Building an indie MMORPG – part 3: backend architecture, custom protocol, and chat

July 12, 2024

12 min read

How I designed clean backend architecture, built a custom binary protocol, and implemented real-time chat with a task scheduler for timed game events.

Introduction

Hi. Today there will be a lot of code :). We will mainly analyze the concept of the project on the backend side (there will be little frontend today). The first new thing I must mention is the transition from a text format (which was presented in the previous post) to a binary format in the messages sent. As you might guess, this is to maintain the highest possible performance. By wrapping the messages in pure bytes, I achieve a much smaller message size than if, for example, I were sending them in JSON format.

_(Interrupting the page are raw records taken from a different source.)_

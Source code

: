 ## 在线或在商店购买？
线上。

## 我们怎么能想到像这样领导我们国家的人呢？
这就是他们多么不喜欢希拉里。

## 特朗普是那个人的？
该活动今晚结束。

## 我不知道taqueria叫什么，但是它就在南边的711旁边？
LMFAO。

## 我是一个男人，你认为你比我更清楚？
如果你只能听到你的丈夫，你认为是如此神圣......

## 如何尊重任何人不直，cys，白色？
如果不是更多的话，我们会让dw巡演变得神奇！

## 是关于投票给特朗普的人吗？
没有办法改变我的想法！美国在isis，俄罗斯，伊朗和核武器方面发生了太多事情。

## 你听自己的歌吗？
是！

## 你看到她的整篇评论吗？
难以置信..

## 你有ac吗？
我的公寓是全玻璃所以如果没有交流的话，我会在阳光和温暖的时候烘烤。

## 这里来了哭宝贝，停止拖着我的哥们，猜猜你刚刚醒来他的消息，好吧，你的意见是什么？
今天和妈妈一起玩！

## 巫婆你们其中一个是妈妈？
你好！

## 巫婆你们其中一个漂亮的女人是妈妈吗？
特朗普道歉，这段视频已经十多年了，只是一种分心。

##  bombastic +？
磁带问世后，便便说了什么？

You also need to take into account that the presented code was and is continuously developed and extensively refactored multiple times. As in this series of posts, I present progress and the entire process, not the final result, some parts of the code may undergo significant changes in the future, as there were many moments when I realized that, for example, I named some element foolishly or miscomposed dependencies between certain classes. But don't worry, I will comment on everything in future posts :).

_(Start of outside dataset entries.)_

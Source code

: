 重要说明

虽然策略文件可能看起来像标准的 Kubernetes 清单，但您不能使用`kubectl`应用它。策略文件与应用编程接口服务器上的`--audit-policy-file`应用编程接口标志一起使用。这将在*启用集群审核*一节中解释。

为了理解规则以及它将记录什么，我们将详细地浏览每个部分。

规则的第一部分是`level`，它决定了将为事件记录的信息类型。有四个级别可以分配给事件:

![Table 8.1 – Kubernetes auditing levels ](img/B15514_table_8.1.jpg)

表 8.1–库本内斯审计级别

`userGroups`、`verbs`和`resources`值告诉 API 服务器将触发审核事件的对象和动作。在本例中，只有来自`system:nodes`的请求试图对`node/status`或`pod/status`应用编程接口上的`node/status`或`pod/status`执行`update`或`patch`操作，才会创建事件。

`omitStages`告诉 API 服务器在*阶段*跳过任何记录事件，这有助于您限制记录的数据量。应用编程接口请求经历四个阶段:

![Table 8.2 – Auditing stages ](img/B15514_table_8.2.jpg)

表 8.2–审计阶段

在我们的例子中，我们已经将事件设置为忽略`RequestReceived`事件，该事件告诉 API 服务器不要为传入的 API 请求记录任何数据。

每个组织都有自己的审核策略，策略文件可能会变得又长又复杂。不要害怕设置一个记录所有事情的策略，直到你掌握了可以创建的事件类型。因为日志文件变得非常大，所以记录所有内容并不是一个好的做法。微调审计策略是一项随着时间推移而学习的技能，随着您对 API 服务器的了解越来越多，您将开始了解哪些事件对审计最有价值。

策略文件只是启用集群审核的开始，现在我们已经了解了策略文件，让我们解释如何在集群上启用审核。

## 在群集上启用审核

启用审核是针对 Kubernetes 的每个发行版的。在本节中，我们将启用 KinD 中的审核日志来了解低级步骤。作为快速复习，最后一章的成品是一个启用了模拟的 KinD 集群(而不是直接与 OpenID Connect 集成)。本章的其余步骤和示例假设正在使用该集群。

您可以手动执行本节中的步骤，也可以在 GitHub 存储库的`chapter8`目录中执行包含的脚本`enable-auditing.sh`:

Clean architecture on the backend

I am somewhat a fanatic of good code organization, especially on the backend, so from the beginning, I wanted to maintain an appropriate structure of classes and modules in the project. I realized that the choice of the Spring Webflux framework and WebSocket communication might not be the final decision, and I wanted to organize my code so that in the future, switching to another framework and adding or changing to TCP communication would not require any modifications to the game logic code, which will be the most complex and intricate (it is, after all, the core of the game as it contains all the business rules). In other words, the game logic code had to be entirely independent of interchangeable (external) elements such as the framework, communication protocol, or database, which I wasn't even considering at this point.

The appropriate separation is ensured by clean architecture, as described by Uncle Bob in his book. It's worth mentioning that very similar concepts are also presented by patterns such as hexagonal architecture, layered architecture, or the so-called ports and adapters. Generally, it's about separating business logic from implementation details. Below, I provide a schematic diagram showing the layout of classes and modules in my backend.

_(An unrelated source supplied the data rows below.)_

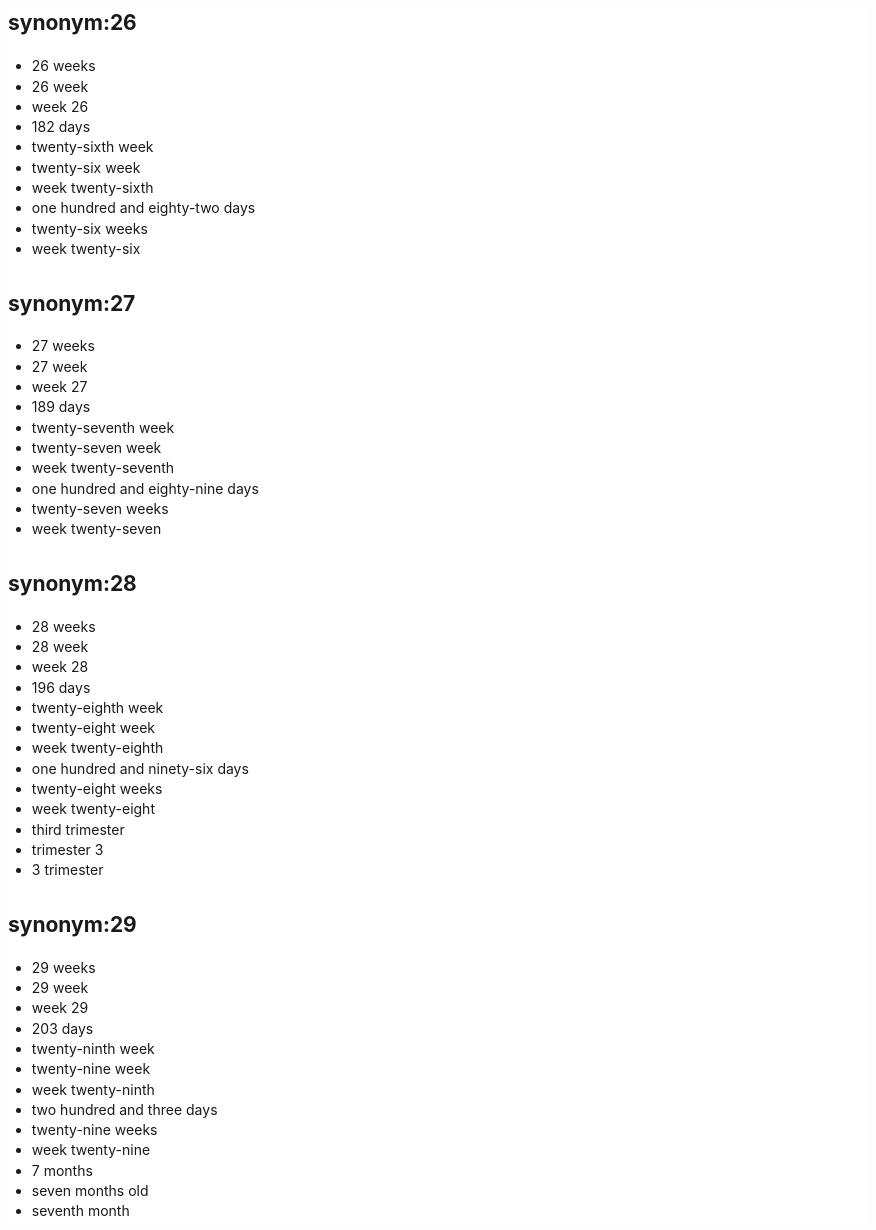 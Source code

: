## synonym:26
- 26 weeks
- 26 week
- week 26
- 182 days
- twenty-sixth week
- twenty-six week
- week twenty-sixth
- one hundred and eighty-two days
- twenty-six weeks
- week twenty-six

## synonym:27
- 27 weeks
- 27 week
- week 27
- 189 days
- twenty-seventh week
- twenty-seven week
- week twenty-seventh
- one hundred and eighty-nine days
- twenty-seven weeks
- week twenty-seven

## synonym:28
- 28 weeks
- 28 week
- week 28
- 196 days
- twenty-eighth week
- twenty-eight week
- week twenty-eighth
- one hundred and ninety-six days
- twenty-eight weeks
- week twenty-eight
- third trimester
- trimester 3
- 3 trimester

## synonym:29
- 29 weeks
- 29 week
- week 29
- 203 days
- twenty-ninth week
- twenty-nine week
- week twenty-ninth
- two hundred and three days
- twenty-nine weeks
- week twenty-nine
- 7 months
- seven months old
- seventh month
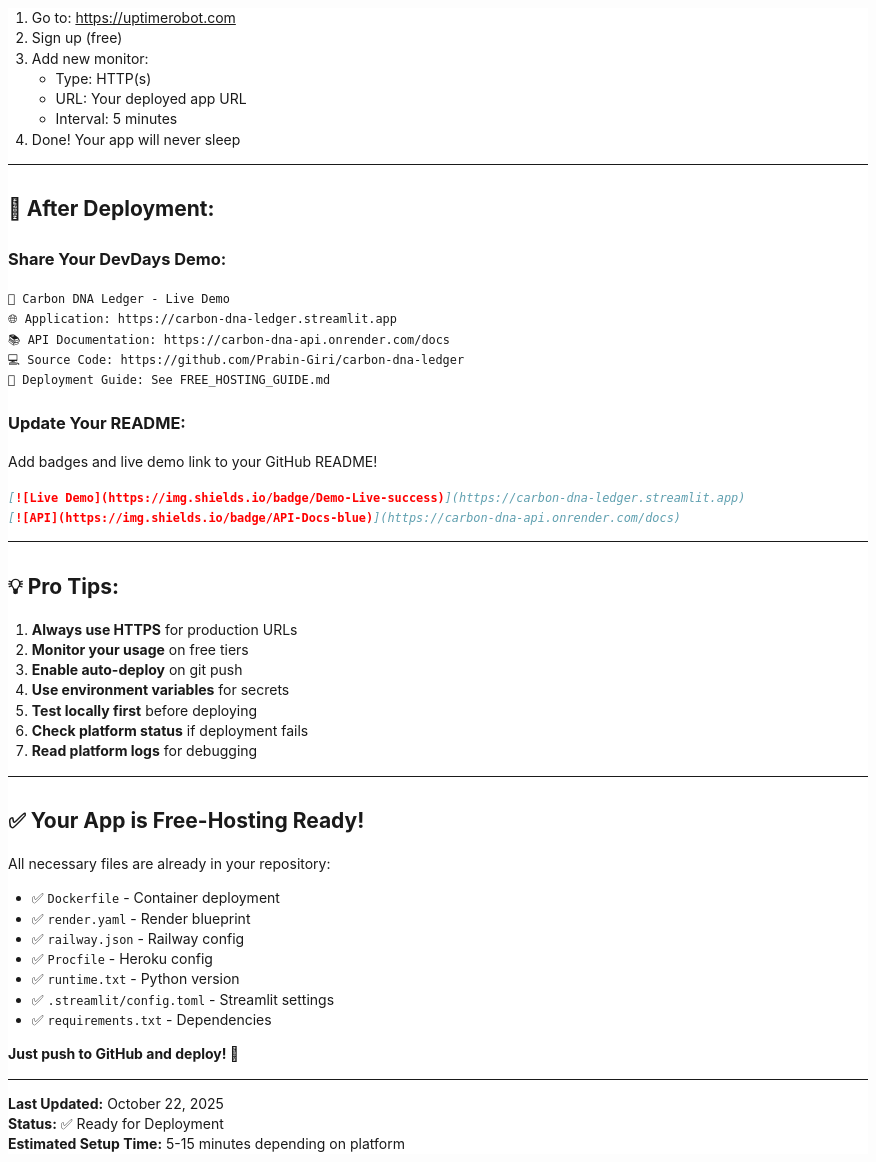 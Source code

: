 1. Go to: https://uptimerobot.com
2. Sign up (free)
3. Add new monitor:
   - Type: HTTP(s)
   - URL: Your deployed app URL
   - Interval: 5 minutes
4. Done! Your app will never sleep

---

## 📱 **After Deployment:**

### **Share Your DevDays Demo:**
```
🌟 Carbon DNA Ledger - Live Demo
🌐 Application: https://carbon-dna-ledger.streamlit.app
📚 API Documentation: https://carbon-dna-api.onrender.com/docs
💻 Source Code: https://github.com/Prabin-Giri/carbon-dna-ledger
📖 Deployment Guide: See FREE_HOSTING_GUIDE.md
```

### **Update Your README:**
Add badges and live demo link to your GitHub README!

```markdown
[![Live Demo](https://img.shields.io/badge/Demo-Live-success)](https://carbon-dna-ledger.streamlit.app)
[![API](https://img.shields.io/badge/API-Docs-blue)](https://carbon-dna-api.onrender.com/docs)
```

---

## 💡 **Pro Tips:**

1. **Always use HTTPS** for production URLs
2. **Monitor your usage** on free tiers
3. **Enable auto-deploy** on git push
4. **Use environment variables** for secrets
5. **Test locally first** before deploying
6. **Check platform status** if deployment fails
7. **Read platform logs** for debugging

---

## ✅ **Your App is Free-Hosting Ready!**

All necessary files are already in your repository:
- ✅ `Dockerfile` - Container deployment
- ✅ `render.yaml` - Render blueprint
- ✅ `railway.json` - Railway config
- ✅ `Procfile` - Heroku config
- ✅ `runtime.txt` - Python version
- ✅ `.streamlit/config.toml` - Streamlit settings
- ✅ `requirements.txt` - Dependencies

**Just push to GitHub and deploy! 🚀**

---

**Last Updated:** October 22, 2025  
**Status:** ✅ Ready for Deployment  
**Estimated Setup Time:** 5-15 minutes depending on platform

Hexagonal architecture diagram – backend design pattern showcasing domain logic, ports, and adapters for a modular server-side application

The inner circle (CORE) is the core, meaning the game logic. It is entirely independent of the outer circle, which represents the implementation details—in this case, the Spring Webflux framework, WebSockets, and some database that I will choose in the future. In classes belonging to the game logic, there should be no imports (dependencies) of external entities. Ideally, the entire core will be written in pure Java, but it is known that sometimes lightweight, auxiliary libraries (like Lombok) are used. The rounded rectangles are classes or modules (sets of classes performing a specific task).

In our diagram, arrows represent the directions of communication, and the dotted lines indicate that a rectangle belonging to the inner circle is an interface implemented by a class belonging to the outer layer (achieving the appropriate separation that I keep mentioning).

Flow description

Now we will analyze the information flow in the game. It will be most intuitive to start with the GameWebsocketHandler class, which is responsible for the WebSocket connection with each client and also initiates the entire game logic and passes all incoming messages to it. Some of you will probably notice that GameWebsocketHandler is a new, extended version of the ChatWebsocketHandler class from the previous post.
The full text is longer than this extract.